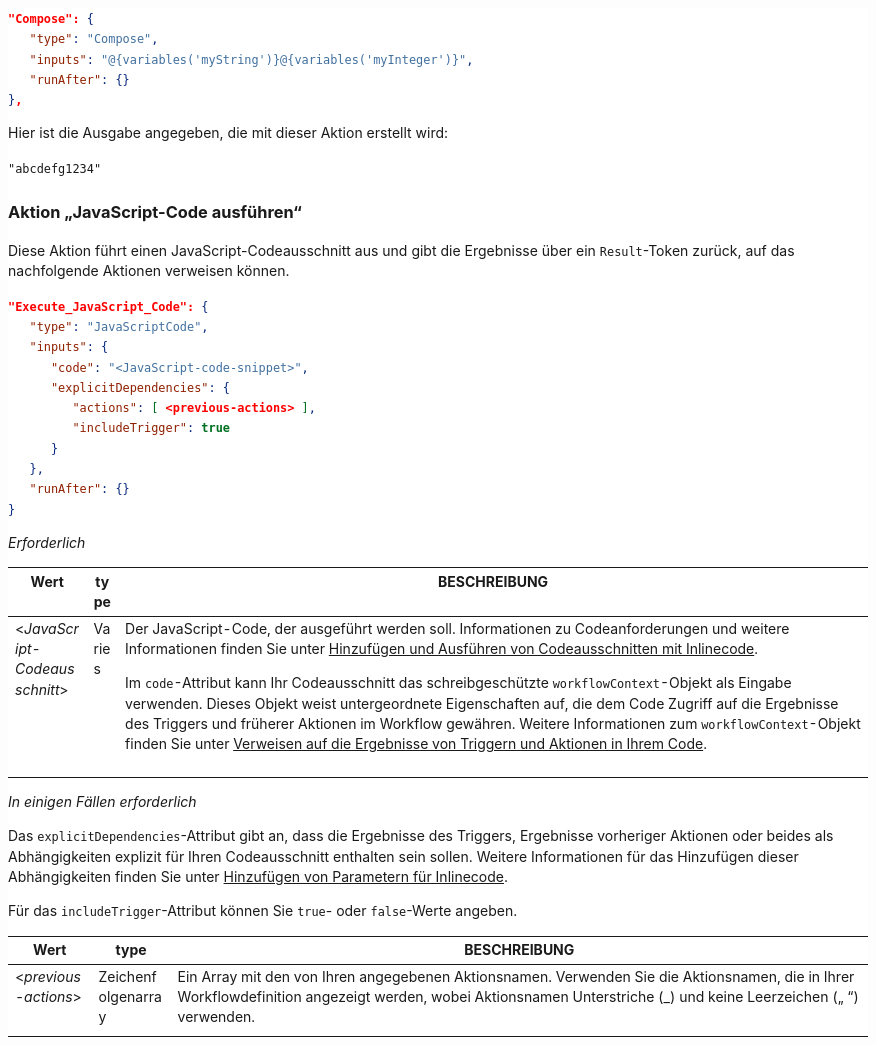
```json
"Compose": {
   "type": "Compose",
   "inputs": "@{variables('myString')}@{variables('myInteger')}",
   "runAfter": {}
},
```

Hier ist die Ausgabe angegeben, die mit dieser Aktion erstellt wird:

`"abcdefg1234"`

<a name="run-javascript-code"></a>

### <a name="execute-javascript-code-action"></a>Aktion „JavaScript-Code ausführen“

Diese Aktion führt einen JavaScript-Codeausschnitt aus und gibt die Ergebnisse über ein `Result`-Token zurück, auf das nachfolgende Aktionen verweisen können.

```json
"Execute_JavaScript_Code": {
   "type": "JavaScriptCode",
   "inputs": {
      "code": "<JavaScript-code-snippet>",
      "explicitDependencies": {
         "actions": [ <previous-actions> ],
         "includeTrigger": true
      }
   },
   "runAfter": {}
}
```

*Erforderlich*

| Wert | type | BESCHREIBUNG |
|-------|------|-------------|
| <*JavaScript-Codeausschnitt*> | Varies | Der JavaScript-Code, der ausgeführt werden soll. Informationen zu Codeanforderungen und weitere Informationen finden Sie unter [Hinzufügen und Ausführen von Codeausschnitten mit Inlinecode](../logic-apps/logic-apps-add-run-inline-code.md). <p>Im `code`-Attribut kann Ihr Codeausschnitt das schreibgeschützte `workflowContext`-Objekt als Eingabe verwenden. Dieses Objekt weist untergeordnete Eigenschaften auf, die dem Code Zugriff auf die Ergebnisse des Triggers und früherer Aktionen im Workflow gewähren. Weitere Informationen zum `workflowContext`-Objekt finden Sie unter [Verweisen auf die Ergebnisse von Triggern und Aktionen in Ihrem Code](../logic-apps/logic-apps-add-run-inline-code.md#workflowcontext). |
||||

*In einigen Fällen erforderlich*

Das `explicitDependencies`-Attribut gibt an, dass die Ergebnisse des Triggers, Ergebnisse vorheriger Aktionen oder beides als Abhängigkeiten explizit für Ihren Codeausschnitt enthalten sein sollen. Weitere Informationen für das Hinzufügen dieser Abhängigkeiten finden Sie unter [Hinzufügen von Parametern für Inlinecode](../logic-apps/logic-apps-add-run-inline-code.md#add-parameters). 

Für das `includeTrigger`-Attribut können Sie `true`- oder `false`-Werte angeben.

| Wert | type | BESCHREIBUNG |
|-------|------|-------------|
| <*previous-actions*> | Zeichenfolgenarray | Ein Array mit den von Ihren angegebenen Aktionsnamen. Verwenden Sie die Aktionsnamen, die in Ihrer Workflowdefinition angezeigt werden, wobei Aktionsnamen Unterstriche (_) und keine Leerzeichen („ “) verwenden. |
||||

## Your goal
Going through the entries above, report how many lines contain the word "Triggers", with no other text.

## Exercise answer
2